* Task to complete *
Copy, from the listing, every line in which the string "students" is present.

* Record excerpts *
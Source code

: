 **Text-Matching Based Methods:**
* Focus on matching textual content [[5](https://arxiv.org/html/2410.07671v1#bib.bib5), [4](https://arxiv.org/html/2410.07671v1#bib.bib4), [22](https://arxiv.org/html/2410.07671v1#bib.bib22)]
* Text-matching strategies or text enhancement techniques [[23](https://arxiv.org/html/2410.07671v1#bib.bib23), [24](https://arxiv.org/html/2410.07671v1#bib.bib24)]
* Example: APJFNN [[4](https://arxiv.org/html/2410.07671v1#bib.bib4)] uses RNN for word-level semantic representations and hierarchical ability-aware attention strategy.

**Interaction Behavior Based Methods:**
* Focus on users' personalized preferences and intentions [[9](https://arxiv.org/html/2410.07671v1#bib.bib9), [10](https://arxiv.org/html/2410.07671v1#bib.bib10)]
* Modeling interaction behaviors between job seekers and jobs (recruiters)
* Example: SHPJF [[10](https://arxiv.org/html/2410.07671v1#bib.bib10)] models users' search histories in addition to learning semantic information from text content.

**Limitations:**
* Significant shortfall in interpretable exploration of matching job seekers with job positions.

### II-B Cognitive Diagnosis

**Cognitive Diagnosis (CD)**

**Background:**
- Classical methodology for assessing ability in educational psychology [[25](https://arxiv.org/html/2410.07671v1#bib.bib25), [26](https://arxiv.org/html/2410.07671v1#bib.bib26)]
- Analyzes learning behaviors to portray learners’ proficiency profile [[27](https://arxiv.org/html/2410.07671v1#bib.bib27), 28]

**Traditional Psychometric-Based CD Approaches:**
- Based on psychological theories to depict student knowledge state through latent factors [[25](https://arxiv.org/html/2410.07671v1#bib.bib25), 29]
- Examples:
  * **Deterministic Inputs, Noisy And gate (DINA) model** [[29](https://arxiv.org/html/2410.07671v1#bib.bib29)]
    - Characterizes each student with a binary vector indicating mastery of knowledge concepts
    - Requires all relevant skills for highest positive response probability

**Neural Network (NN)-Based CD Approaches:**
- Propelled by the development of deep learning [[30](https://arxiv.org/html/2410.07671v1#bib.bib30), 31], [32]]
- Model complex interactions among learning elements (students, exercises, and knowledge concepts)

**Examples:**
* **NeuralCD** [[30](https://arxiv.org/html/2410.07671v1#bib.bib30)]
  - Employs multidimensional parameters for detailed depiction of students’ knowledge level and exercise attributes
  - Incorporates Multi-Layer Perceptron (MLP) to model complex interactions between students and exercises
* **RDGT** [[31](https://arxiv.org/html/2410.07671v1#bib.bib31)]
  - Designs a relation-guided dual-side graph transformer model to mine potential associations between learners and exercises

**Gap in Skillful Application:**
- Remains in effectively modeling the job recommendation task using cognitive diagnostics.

* Response to the task *
- Model complex interactions among learning elements (students, exercises, and knowledge concepts)
  - Employs multidimensional parameters for detailed depiction of students’ knowledge level and exercise attributes
  - Incorporates Multi-Layer Perceptron (MLP) to model complex interactions between students and exercises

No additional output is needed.